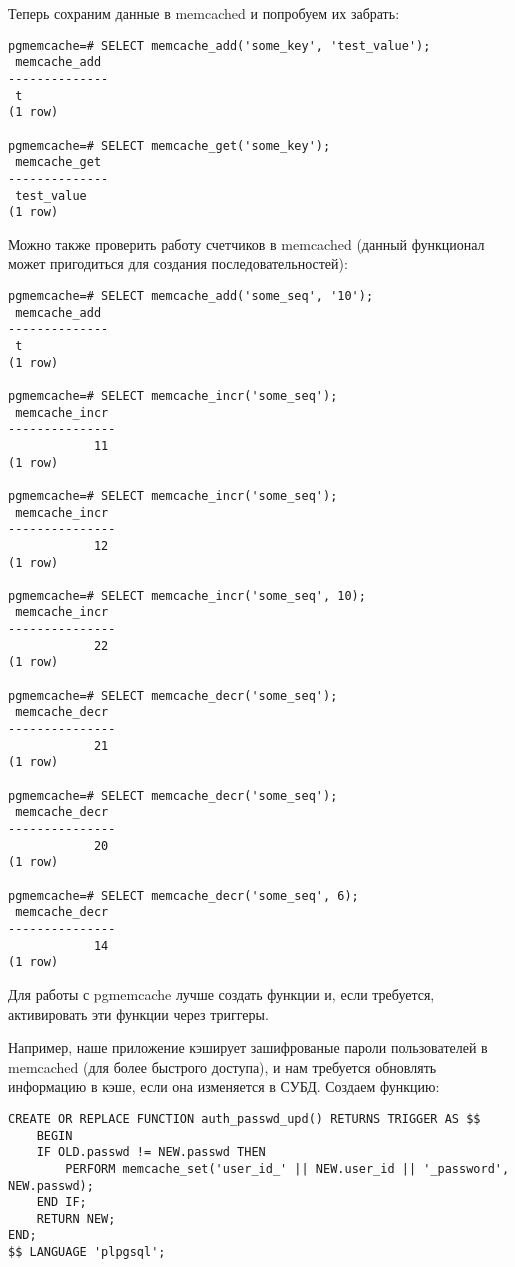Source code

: Теперь сохраним данные в memcached и попробуем их забрать:

\begin{lstlisting}[label=lst:pgcache9,caption=Проверка]
pgmemcache=# SELECT memcache_add('some_key', 'test_value');
 memcache_add
--------------
 t
(1 row)

pgmemcache=# SELECT memcache_get('some_key');
 memcache_get
--------------
 test_value
(1 row)

\end{lstlisting}

Можно также проверить работу счетчиков в memcached (данный функционал может пригодиться для создания последовательностей):

\begin{lstlisting}[label=lst:pgcache10,caption=Проверка]
pgmemcache=# SELECT memcache_add('some_seq', '10');
 memcache_add
--------------
 t
(1 row)

pgmemcache=# SELECT memcache_incr('some_seq');
 memcache_incr
---------------
            11
(1 row)

pgmemcache=# SELECT memcache_incr('some_seq');
 memcache_incr
---------------
            12
(1 row)

pgmemcache=# SELECT memcache_incr('some_seq', 10);
 memcache_incr
---------------
            22
(1 row)

pgmemcache=# SELECT memcache_decr('some_seq');
 memcache_decr
---------------
            21
(1 row)

pgmemcache=# SELECT memcache_decr('some_seq');
 memcache_decr
---------------
            20
(1 row)

pgmemcache=# SELECT memcache_decr('some_seq', 6);
 memcache_decr
---------------
            14
(1 row)

\end{lstlisting}

Для работы с pgmemcache лучше создать функции и, если требуется, активировать эти функции через триггеры.

Например, наше приложение кэширует зашифрованые пароли пользователей в memcached (для более быстрого доступа), и нам требуется обновлять информацию в кэше, если она изменяется в СУБД. Создаем функцию:

\begin{lstlisting}[label=lst:pgcache11,caption=Функция для обновления данных в кэше]
CREATE OR REPLACE FUNCTION auth_passwd_upd() RETURNS TRIGGER AS $$
	BEGIN
	IF OLD.passwd != NEW.passwd THEN
		PERFORM memcache_set('user_id_' || NEW.user_id || '_password', NEW.passwd);
	END IF;
	RETURN NEW;
END;
$$ LANGUAGE 'plpgsql';
\end{lstlisting}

▸ **WORK TASK**
Please set down every line of the data above precisely, dropping the images.

▸ **WRITTEN RESPONSE**
Source code

: Теперь сохраним данные в memcached и попробуем их забрать:

\begin{lstlisting}[label=lst:pgcache9,caption=Проверка]
pgmemcache=# SELECT memcache_add('some_key', 'test_value');
 memcache_add
--------------
 t
(1 row)

pgmemcache=# SELECT memcache_get('some_key');
 memcache_get
--------------
 test_value
(1 row)

\end{lstlisting}

Можно также проверить работу счетчиков в memcached (данный функционал может пригодиться для создания последовательностей):

\begin{lstlisting}[label=lst:pgcache10,caption=Проверка]
pgmemcache=# SELECT memcache_add('some_seq', '10');
 memcache_add
--------------
 t
(1 row)

pgmemcache=# SELECT memcache_incr('some_seq');
 memcache_incr
---------------
            11
(1 row)

pgmemcache=# SELECT memcache_incr('some_seq');
 memcache_incr
---------------
            12
(1 row)

pgmemcache=# SELECT memcache_incr('some_seq', 10);
 memcache_incr
---------------
            22
(1 row)

pgmemcache=# SELECT memcache_decr('some_seq');
 memcache_decr
---------------
            21
(1 row)

pgmemcache=# SELECT memcache_decr('some_seq');
 memcache_decr
---------------
            20
(1 row)

pgmemcache=# SELECT memcache_decr('some_seq', 6);
 memcache_decr
---------------
            14
(1 row)

\end{lstlisting}

Для работы с pgmemcache лучше создать функции и, если требуется, активировать эти функции через триггеры.

Например, наше приложение кэширует зашифрованые пароли пользователей в memcached (для более быстрого доступа), и нам требуется обновлять информацию в кэше, если она изменяется в СУБД. Создаем функцию:

\begin{lstlisting}[label=lst:pgcache11,caption=Функция для обновления данных в кэше]
CREATE OR REPLACE FUNCTION auth_passwd_upd() RETURNS TRIGGER AS $$
	BEGIN
	IF OLD.passwd != NEW.passwd THEN
		PERFORM memcache_set('user_id_' || NEW.user_id || '_password', NEW.passwd);
	END IF;
	RETURN NEW;
END;
$$ LANGUAGE 'plpgsql';
\end{lstlisting}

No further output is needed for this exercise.